Buckeye Boys State brings more than 600 to Miami

Weeklong program educates high school juniors on government procedures

Buckeye Boys State 2023 at Miami University
Oxford and Beyond

Buckeye Boys State brings more than 600 to Miami

More than 600 attendees visited Miami University’s Oxford campus this week as part of American Legion Buckeye Boys State.

Miami has hosted Buckeye Boys State since 2017. The contract recently was renewed for 10 years, said Gerald White, PR director for American Legion Buckeye Boys State.

“Miami University is a wonderful venue,” White said. “The campus is beautiful. The facilities are outstanding.”
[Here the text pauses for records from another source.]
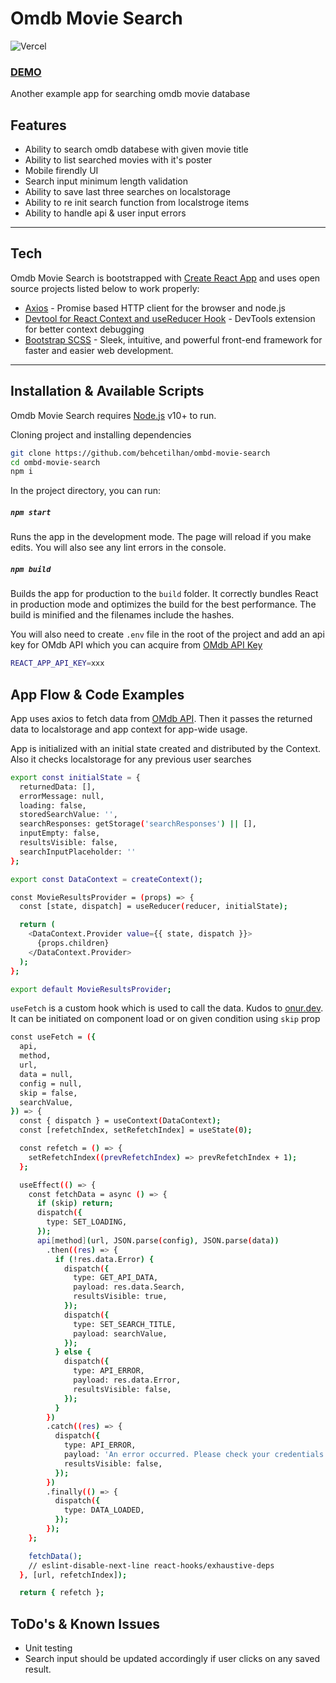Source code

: # Omdb Movie Search

![Vercel](http://therealsujitk-vercel-badge.vercel.app/?app=ombd-movie-search)
### [DEMO](https://ombd-movie-search-behcetilhan.vercel.app/)
Another example app for searching omdb movie database

## Features

- Ability to search omdb databese with given movie title
- Ability to list searched movies with it's poster
- Mobile firendly UI
- Search input minimum length validation
- Ability to save last three searches on localstorage 
- Ability to re init search function from localstroge items
- Ability to handle api & user input errors

---
## Tech

Omdb Movie Search is bootstrapped with [Create React App](https://github.com/facebook/create-react-app) and uses open source projects listed below to work properly:

- [Axios](https://github.com/axios/axios) - Promise based HTTP client for the browser and node.js
- [Devtool for React Context and useReducer Hook](https://github.com/deeppatel234/react-context-devtool) - DevTools extension for better context debugging
- [Bootstrap SCSS](https://www.npmjs.com/package/bootstrap-scss) - Sleek, intuitive, and powerful front-end framework for faster and easier web development.

---
## Installation & Available Scripts

Omdb Movie Search requires [Node.js](https://nodejs.org/) v10+ to run.

Cloning project and installing dependencies

```sh
git clone https://github.com/behcetilhan/ombd-movie-search
cd ombd-movie-search
npm i
```

In the project directory, you can run:

##### `npm start`
Runs the app in the development mode. The page will reload if you make edits.
You will also see any lint errors in the console.

##### `npm build`
Builds the app for production to the `build` folder. It correctly bundles React in production mode and optimizes the build for the best performance.
The build is minified and the filenames include the hashes.

You will also need to create `.env` file in the root of the project and add an api key for OMdb API which you can acquire from [OMdb API Key](http://www.omdbapi.com/apikey.aspx)
```sh
REACT_APP_API_KEY=xxx
```
## App Flow & Code Examples

App uses axios to fetch data from [OMdb API](http://www.omdbapi.com/). Then it passes the returned data to localstorage and app context for app-wide usage.

App is initialized with an initial state created and distributed by the Context. Also it checks localstorage for any previous user searches

```sh
export const initialState = {
  returnedData: [],
  errorMessage: null,
  loading: false,
  storedSearchValue: '',
  searchResponses: getStorage('searchResponses') || [],
  inputEmpty: false,
  resultsVisible: false,
  searchInputPlaceholder: ''
};

export const DataContext = createContext();

const MovieResultsProvider = (props) => {
  const [state, dispatch] = useReducer(reducer, initialState);

  return (
    <DataContext.Provider value={{ state, dispatch }}>
      {props.children}
    </DataContext.Provider>
  );
};

export default MovieResultsProvider;
```

`useFetch` is a custom hook which is used to call the data. Kudos to [onur.dev](https://onur.dev/writing/useFetch-react-hook). It can be initiated on component load or on given condition using `skip` prop

```sh
const useFetch = ({
  api,
  method,
  url,
  data = null,
  config = null,
  skip = false,
  searchValue,
}) => {
  const { dispatch } = useContext(DataContext);
  const [refetchIndex, setRefetchIndex] = useState(0);

  const refetch = () => {
    setRefetchIndex((prevRefetchIndex) => prevRefetchIndex + 1);
  };

  useEffect(() => {
    const fetchData = async () => {
      if (skip) return;
      dispatch({
        type: SET_LOADING,
      });
      api[method](url, JSON.parse(config), JSON.parse(data))
        .then((res) => {
          if (!res.data.Error) {
            dispatch({
              type: GET_API_DATA,
              payload: res.data.Search,
              resultsVisible: true,
            });
            dispatch({
              type: SET_SEARCH_TITLE,
              payload: searchValue,
            });
          } else {
            dispatch({
              type: API_ERROR,
              payload: res.data.Error,
              resultsVisible: false,
            });
          }
        })
        .catch((res) => {
          dispatch({
            type: API_ERROR,
            payload: 'An error occurred. Please check your credentials',
            resultsVisible: false,
          });
        })
        .finally(() => {
          dispatch({
            type: DATA_LOADED,
          });
        });
    };

    fetchData();
    // eslint-disable-next-line react-hooks/exhaustive-deps
  }, [url, refetchIndex]);

  return { refetch };
```

## ToDo's & Known Issues

- Unit testing
- Search input should be updated accordingly if user clicks on any saved result.
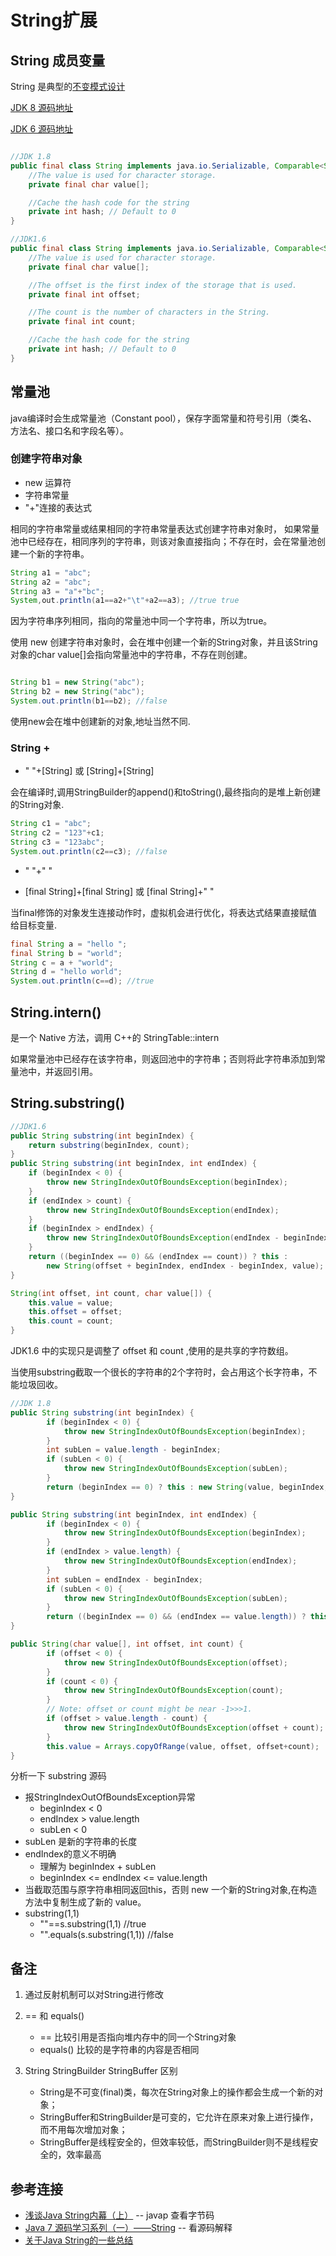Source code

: # String扩展

## String 成员变量
String 是典型的[不变模式设计](http://www.cnblogs.com/java-my-life/archive/2012/05/08/2487757.html)

[JDK 8 源码地址](http://grepcode.com/file/repository.grepcode.com/java/root/jdk/openjdk/8u40-b25/java/lang/String.java?av=f)

[JDK 6 源码地址](http://grepcode.com/file/repository.grepcode.com/java/root/jdk/openjdk/6-b27/java/lang/String.java?av=f)

```java

//JDK 1.8
public final class String implements java.io.Serializable, Comparable<String>, CharSequence {
	//The value is used for character storage.
	private final char value[];

	//Cache the hash code for the string
	private int hash; // Default to 0
}

//JDK1.6
public final class String implements java.io.Serializable, Comparable<String>, CharSequence{
	//The value is used for character storage.
	private final char value[];

	//The offset is the first index of the storage that is used.
	private final int offset;

	//The count is the number of characters in the String.
	private final int count;

	//Cache the hash code for the string
	private int hash; // Default to 0
}
```

## 常量池

java编译时会生成常量池（Constant pool），保存字面常量和符号引用（类名、方法名、接口名和字段名等）。

### 创建字符串对象

- new 运算符
- 字符串常量
- "+"连接的表达式


相同的字符串常量或结果相同的字符串常量表达式创建字符串对象时，
如果常量池中已经存在，相同序列的字符串，则该对象直接指向；不存在时，会在常量池创建一个新的字符串。

```java
String a1 = "abc";
String a2 = "abc";
String a3 = "a"+"bc";
System,out.println(a1==a2+"\t"+a2==a3); //true true
```
因为字符串序列相同，指向的常量池中同一个字符串，所以为true。

使用 new 创建字符串对象时，会在堆中创建一个新的String对象，并且该String对象的char value[]会指向常量池中的字符串，不存在则创建。

```java

String b1 = new String("abc");
String b2 = new String("abc");
System.out.println(b1==b2); //false
```
使用new会在堆中创建新的对象,地址当然不同.

### String +

- " "+[String] 或 [String]+[String]

会在编译时,调用StringBuilder的append()和toString(),最终指向的是堆上新创建的String对象.

```java
String c1 = "abc";
String c2 = "123"+c1;
String c3 = "123abc";
System.out.println(c2==c3); //false
```

- " "+" "

- [final String]+[final String] 或 [final String]+" "

当final修饰的对象发生连接动作时，虚拟机会进行优化，将表达式结果直接赋值给目标变量.

```java
final String a = "hello ";
final String b = "world";
String c = a + "world";
String d = "hello world";
System.out.println(c==d); //true
```

## String.intern()

是一个 Native 方法，调用 C++的 StringTable::intern

如果常量池中已经存在该字符串，则返回池中的字符串；否则将此字符串添加到常量池中，并返回引用。

## String.substring()

```java
//JDK1.6
public String substring(int beginIndex) {
	return substring(beginIndex, count);
}
public String substring(int beginIndex, int endIndex) {
	if (beginIndex < 0) {
		throw new StringIndexOutOfBoundsException(beginIndex);
	}
	if (endIndex > count) {
		throw new StringIndexOutOfBoundsException(endIndex);
	}
	if (beginIndex > endIndex) {
		throw new StringIndexOutOfBoundsException(endIndex - beginIndex);
	}
	return ((beginIndex == 0) && (endIndex == count)) ? this :
		new String(offset + beginIndex, endIndex - beginIndex, value);
}

String(int offset, int count, char value[]) {
	this.value = value;
	this.offset = offset;
	this.count = count;
}
```
JDK1.6 中的实现只是调整了 offset 和 count ,使用的是共享的字符数组。

当使用substring截取一个很长的字符串的2个字符时，会占用这个长字符串，不能垃圾回收。

```java
//JDK 1.8
public String substring(int beginIndex) {
        if (beginIndex < 0) {
            throw new StringIndexOutOfBoundsException(beginIndex);
        }
        int subLen = value.length - beginIndex;
		if (subLen < 0) {
            throw new StringIndexOutOfBoundsException(subLen);
        }
        return (beginIndex == 0) ? this : new String(value, beginIndex, subLen);
}

public String substring(int beginIndex, int endIndex) {
		if (beginIndex < 0) {
			throw new StringIndexOutOfBoundsException(beginIndex);
		}
		if (endIndex > value.length) {
			throw new StringIndexOutOfBoundsException(endIndex);
		}
		int subLen = endIndex - beginIndex;
		if (subLen < 0) {
			throw new StringIndexOutOfBoundsException(subLen);
		}
		return ((beginIndex == 0) && (endIndex == value.length)) ? this : new String(value, beginIndex, subLen);
}

public String(char value[], int offset, int count) {
		if (offset < 0) {
			throw new StringIndexOutOfBoundsException(offset);
		}
		if (count < 0) {
			throw new StringIndexOutOfBoundsException(count);
		}
		// Note: offset or count might be near -1>>>1.
		if (offset > value.length - count) {
			throw new StringIndexOutOfBoundsException(offset + count);
		}
		this.value = Arrays.copyOfRange(value, offset, offset+count);
}
```
分析一下 substring 源码

- 报StringIndexOutOfBoundsException异常
    - beginIndex < 0
    - endIndex > value.length
    - subLen < 0
- subLen 是新的字符串的长度
- endIndex的意义不明确
	- 理解为 beginIndex + subLen
	- beginIndex <= endIndex <= value.length
- 当截取范围与原字符串相同返回this，否则 new 一个新的String对象,在构造方法中复制生成了新的 value。
- substring(1,1)
	- ""==s.substring(1,1) //true
	- "".equals(s.substring(1,1)) //false

## 备注

1. 通过反射机制可以对String进行修改

2. == 和 equals()
	- == 比较引用是否指向堆内存中的同一个String对象
	- equals() 比较的是字符串的内容是否相同

3. String StringBuilder StringBuffer 区别
	- String是不可变(final)类，每次在String对象上的操作都会生成一个新的对象；
	- StringBuffer和StringBuilder是可变的，它允许在原来对象上进行操作，而不用每次增加对象；
	- StringBuffer是线程安全的，但效率较低，而StringBuilder则不是线程安全的，效率最高


## 参考连接

- [浅谈Java String内幕（上）](http://www.importnew.com/21711.html) -- javap 查看字节码
- [Java 7 源码学习系列（一）——String](http://www.hollischuang.com/archives/99) -- 看源码解释
- [关于Java String的一些总结](http://brokendreams.iteye.com/blog/2260870)
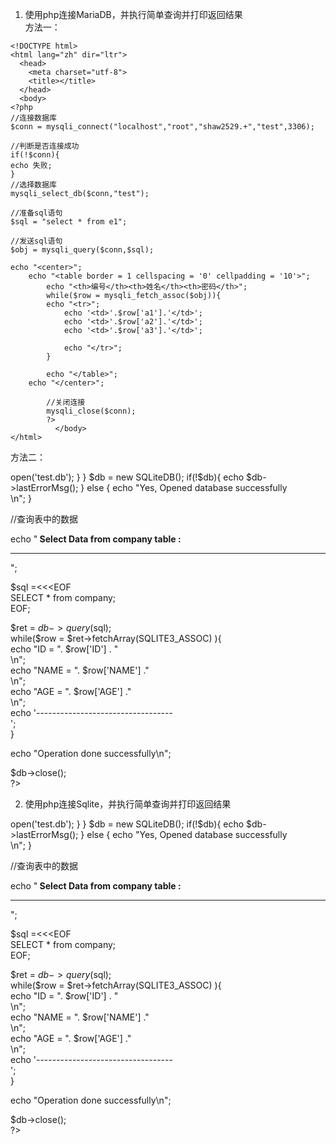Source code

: 1. 使用php连接MariaDB，并执行简单查询并打印返回结果  
方法一：  
```
<!DOCTYPE html>  
<html lang="zh" dir="ltr">  
  <head>  
    <meta charset="utf-8">  
    <title></title>  
  </head>  
  <body>  
<?php  
//连接数据库  
$conn = mysqli_connect("localhost","root","shaw2529.+","test",3306);  
  
//判断是否连接成功  
if(!$conn){  
echo 失败;  
}  
//选择数据库  
mysqli_select_db($conn,"test");  
  
//准备sql语句  
$sql = "select * from e1";  
  
//发送sql语句  
$obj = mysqli_query($conn,$sql);  
  
echo "<center>";  
    echo "<table border = 1 cellspacing = '0' cellpadding = '10'>";  
        echo "<th>编号</th><th>姓名</th><th>密码</th>";  
        while($row = mysqli_fetch_assoc($obj)){  
        echo "<tr>";  
            echo '<td>'.$row['a1'].'</td>';  
            echo '<td>'.$row['a2'].'</td>';  
            echo '<td>'.$row['a3'].'</td>';  
  
            echo "</tr>";  
        }  
  
        echo "</table>";  
    echo "</center>";  
  
        //关闭连接  
        mysqli_close($conn);  
        ?>  
          </body>  
</html> 
```
方法二：  
  
<!DOCTYPE html>  
<html lang="zh" dir="ltr">  
  <head>  
    <meta charset="utf-8">  
    <title></title>  
  </head>  
  <body>  
<?php  
class SQLiteDB extends SQLite3  
{  
  function __construct()  
  {  
     $this->open('test.db');  
  }  
}  
$db = new SQLiteDB();  
if(!$db){  
  echo $db->lastErrorMsg();  
} else {  
  echo "Yes, Opened database successfully<br/>\n";  
}  
  
//查询表中的数据  
  
echo "<b> Select Data from company table :</b><hr/>";  
  
$sql =<<<EOF  
  SELECT * from company;  
EOF;  
  
$ret = $db->query($sql);  
while($row = $ret->fetchArray(SQLITE3_ASSOC) ){  
  echo "ID = ". $row['ID'] . "<br/>\n";  
  echo "NAME = ". $row['NAME'] ."<br/>\n";  
  echo "AGE = ". $row['AGE'] ."<br/>\n";  
  echo '----------------------------------<br/>';  
}  
  
echo "Operation done successfully\n";  
  
$db->close();  
?>  
          </body>  
</html>  
    
2. 使用php连接Sqlite，并执行简单查询并打印返回结果   
<!DOCTYPE html>  
<html lang="zh" dir="ltr">  
  <head>  
    <meta charset="utf-8">  
    <title></title>  
  </head>  
  <body>  
<?php  
class SQLiteDB extends SQLite3  
{  
  function __construct()  
  {  
     $this->open('test.db');  
  }  
}  
$db = new SQLiteDB();  
if(!$db){  
  echo $db->lastErrorMsg();  
} else {  
  echo "Yes, Opened database successfully<br/>\n";  
}  
  
//查询表中的数据  
  
echo "<b> Select Data from company table :</b><hr/>";  
  
$sql =<<<EOF  
  SELECT * from company;  
EOF;  
  
$ret = $db->query($sql);  
while($row = $ret->fetchArray(SQLITE3_ASSOC) ){  
  echo "ID = ". $row['ID'] . "<br/>\n";  
  echo "NAME = ". $row['NAME'] ."<br/>\n";  
  echo "AGE = ". $row['AGE'] ."<br/>\n";  
  echo '----------------------------------<br/>';  
}  
  
echo "Operation done successfully\n";  
  
$db->close();  
?>  
          </body>  
</html>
Founded in 1936, Buckeye Boys State is a hands-on experience where juniors from across Ohio learn about city, county, and state government through a non-partisan objective education approach.

Several Ohio government officials spoke during the week, including Gov. Mike DeWine ’69, treasurer Robert Sprague, secretary of state Frank LaRose, and Sharon Kennedy, chief justice of the Ohio Supreme Court. 

Gov. DeWine participated in a nearly 40-minute Q-and-A session Wednesday morning at Millett Hall, answering questions whose topics ranged from state parks to public transportation to education before leaving for a similar engagement at Buckeye Girls State at Bowling Green State University.

“Any time that we can give our students, our citizens more opportunity to learn how government works and to participate in government, that’s a good thing,” Gov. DeWine said during the Q-and-A.

Frances DeWine, Gov. DeWine’s wife, graduated from Miami in 1971. Four of the DeWines’ eight children are Miami alumni.

“We enjoyed being here very much, and we are very honored to be Miami graduates,” Gov. DeWine said.

Planning for Buckeye Boys State is a year-round process, said Paula Green, Miami’s senior director for conference and event services.

“We believe very strongly in their mission and are happy to work closely with them,” Green said. “It takes a lot of logistics and a lot of people buying in. There is not a department on campus that does not contribute to the success of the program.”

One highlight of Buckeye Boys State, held this year June 11-18, is for participants to immerse themselves in the program and the issues they are tasked with in their respective positions. That can include budgets, staffing issues, and developing legislative agendas.

Not every role is a government position. While Buckeye Boys State holds elections and focuses on county, city, and state government issues, the program also has avenues for banking, news, courts, state highway patrol, and more.

“We try to make this as realistic of a learning experience as we can,” White said.

The week concludes with a graduation ceremony June 18 at Millett Hall.

Buckeye Boys State is part of a busy June on campus. Along with first-year student orientation events and Hockey School Week, the annual American Legion initiative began just as Alumni Weekend wrapped up.

“Buckeye Boys State is ingrained in what we do here in the summer,” Green said. “It’s always front of mind because we value our relationship with them.”